Action item: Look through the lines below and extract any with the word "Fraternity".

Material provided:
>>>

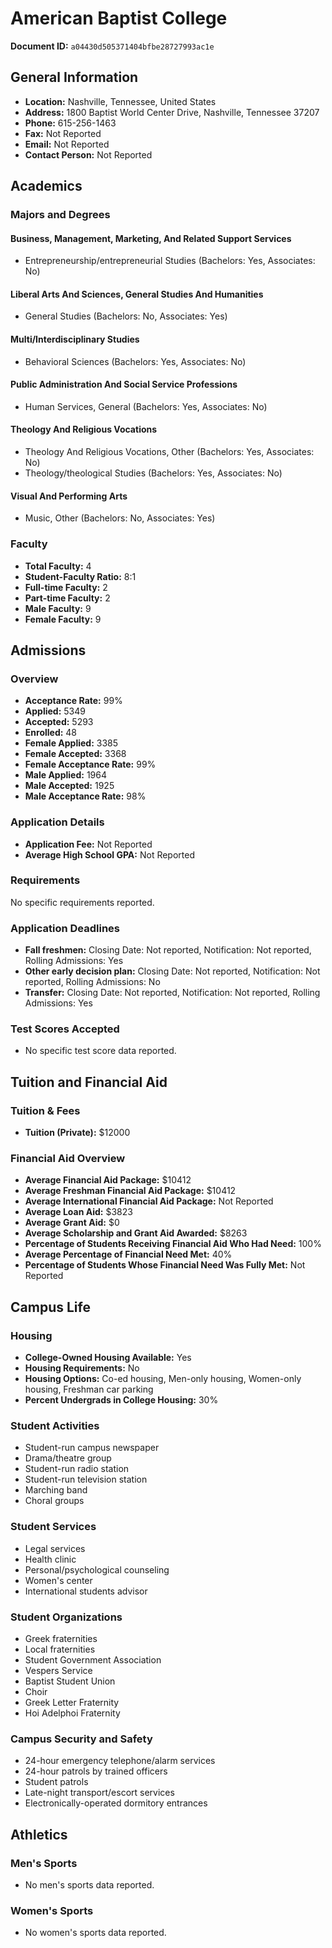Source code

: # American Baptist College

**Document ID:** `a04430d505371404bfbe28727993ac1e`

## General Information

- **Location:** Nashville, Tennessee, United States
- **Address:** 1800 Baptist World Center Drive, Nashville, Tennessee 37207
- **Phone:** 615-256-1463
- **Fax:** Not Reported
- **Email:** Not Reported
- **Contact Person:** Not Reported

## Academics

### Majors and Degrees

#### Business, Management, Marketing, And Related Support Services

- Entrepreneurship/entrepreneurial Studies (Bachelors: Yes, Associates: No)

#### Liberal Arts And Sciences, General Studies And Humanities

- General Studies (Bachelors: No, Associates: Yes)

#### Multi/Interdisciplinary Studies

- Behavioral Sciences (Bachelors: Yes, Associates: No)

#### Public Administration And Social Service Professions

- Human Services, General (Bachelors: Yes, Associates: No)

#### Theology And Religious Vocations

- Theology And Religious Vocations, Other (Bachelors: Yes, Associates: No)
- Theology/theological Studies (Bachelors: Yes, Associates: No)

#### Visual And Performing Arts

- Music, Other (Bachelors: No, Associates: Yes)

### Faculty

- **Total Faculty:** 4
- **Student-Faculty Ratio:** 8:1
- **Full-time Faculty:** 2
- **Part-time Faculty:** 2
- **Male Faculty:** 9
- **Female Faculty:** 9

## Admissions

### Overview

- **Acceptance Rate:** 99%
- **Applied:** 5349
- **Accepted:** 5293
- **Enrolled:** 48
- **Female Applied:** 3385
- **Female Accepted:** 3368
- **Female Acceptance Rate:** 99%
- **Male Applied:** 1964
- **Male Accepted:** 1925
- **Male Acceptance Rate:** 98%

### Application Details

- **Application Fee:** Not Reported
- **Average High School GPA:** Not Reported

### Requirements

No specific requirements reported.

### Application Deadlines

- **Fall freshmen:** Closing Date: Not reported, Notification: Not reported, Rolling Admissions: Yes
- **Other early decision plan:** Closing Date: Not reported, Notification: Not reported, Rolling Admissions: No
- **Transfer:** Closing Date: Not reported, Notification: Not reported, Rolling Admissions: Yes

### Test Scores Accepted

- No specific test score data reported.

## Tuition and Financial Aid

### Tuition & Fees

- **Tuition (Private):** $12000

### Financial Aid Overview

- **Average Financial Aid Package:** $10412
- **Average Freshman Financial Aid Package:** $10412
- **Average International Financial Aid Package:** Not Reported
- **Average Loan Aid:** $3823
- **Average Grant Aid:** $0
- **Average Scholarship and Grant Aid Awarded:** $8263
- **Percentage of Students Receiving Financial Aid Who Had Need:** 100%
- **Average Percentage of Financial Need Met:** 40%
- **Percentage of Students Whose Financial Need Was Fully Met:** Not Reported

## Campus Life

### Housing

- **College-Owned Housing Available:** Yes
- **Housing Requirements:** No
- **Housing Options:** Co-ed housing, Men-only housing, Women-only housing, Freshman car parking
- **Percent Undergrads in College Housing:** 30%

### Student Activities

- Student-run campus newspaper
- Drama/theatre group
- Student-run radio station
- Student-run television station
- Marching band
- Choral groups

### Student Services

- Legal services
- Health clinic
- Personal/psychological counseling
- Women's center
- International students advisor

### Student Organizations

- Greek fraternities
- Local fraternities
- Student Government Association
- Vespers Service
- Baptist Student Union
- Choir
- Greek Letter Fraternity
- Hoi Adelphoi Fraternity

### Campus Security and Safety

- 24-hour emergency telephone/alarm services
- 24-hour patrols by trained officers
- Student patrols
- Late-night transport/escort services
- Electronically-operated dormitory entrances

## Athletics

### Men's Sports

- No men's sports data reported.

### Women's Sports

- No women's sports data reported.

<<<

Finished task:
- Greek Letter Fraternity
- Hoi Adelphoi Fraternity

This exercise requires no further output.